# TASK INSTRUCTIONS:
Filter the records below and copy every line containing the word "第十七战".

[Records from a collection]
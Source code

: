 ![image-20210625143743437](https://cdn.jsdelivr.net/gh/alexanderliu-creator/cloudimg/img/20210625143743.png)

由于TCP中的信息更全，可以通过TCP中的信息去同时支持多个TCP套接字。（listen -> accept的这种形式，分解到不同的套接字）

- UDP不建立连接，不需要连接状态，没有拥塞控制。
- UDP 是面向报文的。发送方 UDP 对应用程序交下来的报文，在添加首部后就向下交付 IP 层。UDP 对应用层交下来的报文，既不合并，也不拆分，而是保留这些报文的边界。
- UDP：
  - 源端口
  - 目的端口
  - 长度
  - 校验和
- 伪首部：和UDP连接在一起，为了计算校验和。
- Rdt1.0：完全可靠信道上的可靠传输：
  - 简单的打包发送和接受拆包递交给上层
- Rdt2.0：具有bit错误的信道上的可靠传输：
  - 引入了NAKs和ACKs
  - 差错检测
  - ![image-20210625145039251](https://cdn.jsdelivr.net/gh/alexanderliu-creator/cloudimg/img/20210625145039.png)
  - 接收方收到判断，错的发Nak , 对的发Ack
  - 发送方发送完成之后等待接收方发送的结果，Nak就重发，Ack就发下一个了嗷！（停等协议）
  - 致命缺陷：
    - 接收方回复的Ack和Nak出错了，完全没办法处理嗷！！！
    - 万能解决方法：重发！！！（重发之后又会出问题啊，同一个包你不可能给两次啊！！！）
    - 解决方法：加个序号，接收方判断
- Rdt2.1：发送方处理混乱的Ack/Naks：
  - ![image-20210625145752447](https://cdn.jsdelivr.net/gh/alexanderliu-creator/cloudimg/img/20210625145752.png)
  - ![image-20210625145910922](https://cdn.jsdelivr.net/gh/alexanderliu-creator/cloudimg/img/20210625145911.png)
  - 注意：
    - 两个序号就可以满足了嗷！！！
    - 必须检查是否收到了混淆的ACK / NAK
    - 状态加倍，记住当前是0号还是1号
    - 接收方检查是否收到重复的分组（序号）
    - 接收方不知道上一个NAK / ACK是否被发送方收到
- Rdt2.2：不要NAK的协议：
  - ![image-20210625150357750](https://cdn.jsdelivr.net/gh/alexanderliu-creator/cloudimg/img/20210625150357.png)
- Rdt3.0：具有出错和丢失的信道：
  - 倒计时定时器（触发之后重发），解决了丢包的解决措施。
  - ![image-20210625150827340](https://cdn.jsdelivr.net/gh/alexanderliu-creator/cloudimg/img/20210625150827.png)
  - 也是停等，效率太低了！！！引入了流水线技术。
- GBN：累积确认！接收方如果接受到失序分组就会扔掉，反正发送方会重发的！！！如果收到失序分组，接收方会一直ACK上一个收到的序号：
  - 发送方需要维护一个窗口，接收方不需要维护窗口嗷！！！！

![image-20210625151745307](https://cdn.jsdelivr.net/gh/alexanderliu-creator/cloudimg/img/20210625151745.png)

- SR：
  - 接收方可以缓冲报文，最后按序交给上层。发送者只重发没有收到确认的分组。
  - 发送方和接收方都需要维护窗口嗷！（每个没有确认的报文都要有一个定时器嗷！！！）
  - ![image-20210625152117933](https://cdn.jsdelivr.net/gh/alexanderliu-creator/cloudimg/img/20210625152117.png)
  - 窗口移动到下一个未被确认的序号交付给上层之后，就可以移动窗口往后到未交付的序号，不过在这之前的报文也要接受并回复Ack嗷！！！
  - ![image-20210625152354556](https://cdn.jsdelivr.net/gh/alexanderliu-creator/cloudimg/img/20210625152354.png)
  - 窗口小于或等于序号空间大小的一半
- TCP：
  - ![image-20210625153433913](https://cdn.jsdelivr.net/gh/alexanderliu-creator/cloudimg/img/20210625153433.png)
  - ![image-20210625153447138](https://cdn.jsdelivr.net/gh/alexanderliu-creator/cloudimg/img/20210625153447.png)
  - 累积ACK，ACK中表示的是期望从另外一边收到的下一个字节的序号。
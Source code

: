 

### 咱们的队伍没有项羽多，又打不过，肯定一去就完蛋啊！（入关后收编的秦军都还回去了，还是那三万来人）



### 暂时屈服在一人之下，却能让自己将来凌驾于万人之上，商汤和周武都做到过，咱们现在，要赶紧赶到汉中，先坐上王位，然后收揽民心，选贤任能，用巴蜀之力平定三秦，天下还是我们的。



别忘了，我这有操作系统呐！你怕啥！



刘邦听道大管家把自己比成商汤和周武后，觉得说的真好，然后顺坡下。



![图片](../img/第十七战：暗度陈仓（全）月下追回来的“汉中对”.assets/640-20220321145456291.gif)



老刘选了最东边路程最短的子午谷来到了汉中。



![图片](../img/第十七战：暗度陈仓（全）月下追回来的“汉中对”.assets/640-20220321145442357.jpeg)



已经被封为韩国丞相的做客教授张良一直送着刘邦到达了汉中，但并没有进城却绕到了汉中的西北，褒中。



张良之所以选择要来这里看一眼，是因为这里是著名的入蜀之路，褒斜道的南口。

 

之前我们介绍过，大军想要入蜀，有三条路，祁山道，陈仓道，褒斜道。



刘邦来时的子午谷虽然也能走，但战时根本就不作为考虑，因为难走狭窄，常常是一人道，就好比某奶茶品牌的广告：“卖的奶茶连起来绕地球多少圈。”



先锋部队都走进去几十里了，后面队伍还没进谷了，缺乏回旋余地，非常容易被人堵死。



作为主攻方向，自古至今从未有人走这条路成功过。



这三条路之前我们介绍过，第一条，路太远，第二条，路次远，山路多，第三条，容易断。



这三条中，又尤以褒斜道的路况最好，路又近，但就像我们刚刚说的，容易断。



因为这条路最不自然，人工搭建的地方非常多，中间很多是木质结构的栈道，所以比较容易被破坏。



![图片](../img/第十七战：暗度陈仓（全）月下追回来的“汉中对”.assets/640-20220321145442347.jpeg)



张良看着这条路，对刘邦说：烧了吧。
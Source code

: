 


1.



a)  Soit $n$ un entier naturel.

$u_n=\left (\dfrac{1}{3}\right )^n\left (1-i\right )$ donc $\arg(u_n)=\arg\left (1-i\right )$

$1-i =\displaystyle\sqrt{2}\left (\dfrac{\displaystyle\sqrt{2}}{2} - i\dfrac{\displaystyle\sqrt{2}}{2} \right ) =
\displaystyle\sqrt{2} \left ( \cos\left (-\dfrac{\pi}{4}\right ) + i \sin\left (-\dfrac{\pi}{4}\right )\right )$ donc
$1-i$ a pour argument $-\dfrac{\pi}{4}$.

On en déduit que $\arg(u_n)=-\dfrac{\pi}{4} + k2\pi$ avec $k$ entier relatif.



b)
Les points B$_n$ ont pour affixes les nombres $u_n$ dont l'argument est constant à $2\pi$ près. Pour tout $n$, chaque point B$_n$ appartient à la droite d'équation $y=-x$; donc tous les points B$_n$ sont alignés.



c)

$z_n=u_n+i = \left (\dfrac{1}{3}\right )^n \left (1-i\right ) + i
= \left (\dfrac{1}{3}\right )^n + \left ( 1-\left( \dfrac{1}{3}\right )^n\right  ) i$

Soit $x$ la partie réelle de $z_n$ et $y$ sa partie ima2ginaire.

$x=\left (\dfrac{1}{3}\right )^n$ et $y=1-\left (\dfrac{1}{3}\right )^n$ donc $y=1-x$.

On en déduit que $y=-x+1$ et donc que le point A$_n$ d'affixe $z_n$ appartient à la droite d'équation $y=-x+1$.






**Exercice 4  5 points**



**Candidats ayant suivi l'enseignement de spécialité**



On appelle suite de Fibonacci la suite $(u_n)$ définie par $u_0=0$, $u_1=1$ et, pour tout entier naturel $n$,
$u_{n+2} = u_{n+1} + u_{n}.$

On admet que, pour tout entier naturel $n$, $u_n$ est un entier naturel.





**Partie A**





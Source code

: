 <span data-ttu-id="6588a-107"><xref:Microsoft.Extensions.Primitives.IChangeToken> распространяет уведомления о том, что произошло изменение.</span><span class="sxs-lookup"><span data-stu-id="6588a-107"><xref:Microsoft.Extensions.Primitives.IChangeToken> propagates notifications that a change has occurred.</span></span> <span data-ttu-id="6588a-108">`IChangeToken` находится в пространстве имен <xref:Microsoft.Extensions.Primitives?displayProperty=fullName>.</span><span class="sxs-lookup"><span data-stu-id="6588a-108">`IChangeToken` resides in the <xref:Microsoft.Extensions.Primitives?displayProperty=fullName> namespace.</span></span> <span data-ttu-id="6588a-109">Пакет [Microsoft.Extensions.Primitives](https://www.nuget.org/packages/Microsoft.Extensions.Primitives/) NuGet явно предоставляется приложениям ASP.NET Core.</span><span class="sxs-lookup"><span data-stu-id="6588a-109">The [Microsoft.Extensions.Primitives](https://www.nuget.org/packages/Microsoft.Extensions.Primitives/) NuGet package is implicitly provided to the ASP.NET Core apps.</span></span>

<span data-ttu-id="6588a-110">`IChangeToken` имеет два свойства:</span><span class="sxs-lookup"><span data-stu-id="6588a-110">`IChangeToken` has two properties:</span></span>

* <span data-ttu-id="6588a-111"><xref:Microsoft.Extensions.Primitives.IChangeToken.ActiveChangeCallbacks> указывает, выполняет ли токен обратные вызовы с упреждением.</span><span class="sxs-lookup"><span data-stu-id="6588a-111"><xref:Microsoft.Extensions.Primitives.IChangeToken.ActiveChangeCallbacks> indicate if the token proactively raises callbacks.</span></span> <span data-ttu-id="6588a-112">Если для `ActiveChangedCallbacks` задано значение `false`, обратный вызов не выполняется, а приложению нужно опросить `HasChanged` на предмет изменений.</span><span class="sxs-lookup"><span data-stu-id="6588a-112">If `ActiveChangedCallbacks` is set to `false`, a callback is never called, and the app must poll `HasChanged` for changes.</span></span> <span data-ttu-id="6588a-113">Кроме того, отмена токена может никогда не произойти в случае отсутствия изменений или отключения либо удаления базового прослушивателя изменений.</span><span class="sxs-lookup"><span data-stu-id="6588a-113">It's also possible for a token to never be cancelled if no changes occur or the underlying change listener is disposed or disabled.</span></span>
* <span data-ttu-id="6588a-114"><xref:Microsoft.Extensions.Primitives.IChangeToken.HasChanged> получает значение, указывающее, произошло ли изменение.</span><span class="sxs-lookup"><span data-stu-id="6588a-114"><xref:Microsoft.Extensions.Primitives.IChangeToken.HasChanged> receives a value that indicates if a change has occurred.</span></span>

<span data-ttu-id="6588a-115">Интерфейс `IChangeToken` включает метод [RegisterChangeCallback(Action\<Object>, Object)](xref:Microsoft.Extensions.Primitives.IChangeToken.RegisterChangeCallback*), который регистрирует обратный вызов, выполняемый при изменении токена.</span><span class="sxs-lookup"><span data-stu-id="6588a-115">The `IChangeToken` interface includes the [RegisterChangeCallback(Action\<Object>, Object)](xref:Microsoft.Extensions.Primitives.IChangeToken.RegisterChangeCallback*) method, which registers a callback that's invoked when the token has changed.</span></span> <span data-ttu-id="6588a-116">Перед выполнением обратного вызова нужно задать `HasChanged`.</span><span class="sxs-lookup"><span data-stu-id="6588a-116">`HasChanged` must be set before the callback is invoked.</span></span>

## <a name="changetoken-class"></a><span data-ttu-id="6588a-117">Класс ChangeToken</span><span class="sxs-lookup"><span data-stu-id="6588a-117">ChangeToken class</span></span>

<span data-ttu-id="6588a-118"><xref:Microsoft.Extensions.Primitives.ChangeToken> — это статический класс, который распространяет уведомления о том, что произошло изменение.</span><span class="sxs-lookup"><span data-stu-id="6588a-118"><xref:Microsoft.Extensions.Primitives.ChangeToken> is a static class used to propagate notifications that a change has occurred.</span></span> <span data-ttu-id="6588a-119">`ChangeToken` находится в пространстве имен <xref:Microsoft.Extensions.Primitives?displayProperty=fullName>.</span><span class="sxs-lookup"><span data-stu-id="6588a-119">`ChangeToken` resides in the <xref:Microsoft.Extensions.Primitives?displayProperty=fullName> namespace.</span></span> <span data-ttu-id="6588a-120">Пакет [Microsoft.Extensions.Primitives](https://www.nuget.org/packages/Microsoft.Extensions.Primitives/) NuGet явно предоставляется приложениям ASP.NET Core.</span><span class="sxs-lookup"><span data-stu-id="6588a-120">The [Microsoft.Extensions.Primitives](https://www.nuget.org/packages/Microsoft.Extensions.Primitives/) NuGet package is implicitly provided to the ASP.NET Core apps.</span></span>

# EXERCISE RESULT:
![图片](../img/第十七战：暗度陈仓（全）月下追回来的“汉中对”.assets/640-20220321145456291.gif)
![图片](../img/第十七战：暗度陈仓（全）月下追回来的“汉中对”.assets/640-20220321145442357.jpeg)
![图片](../img/第十七战：暗度陈仓（全）月下追回来的“汉中对”.assets/640-20220321145442347.jpeg)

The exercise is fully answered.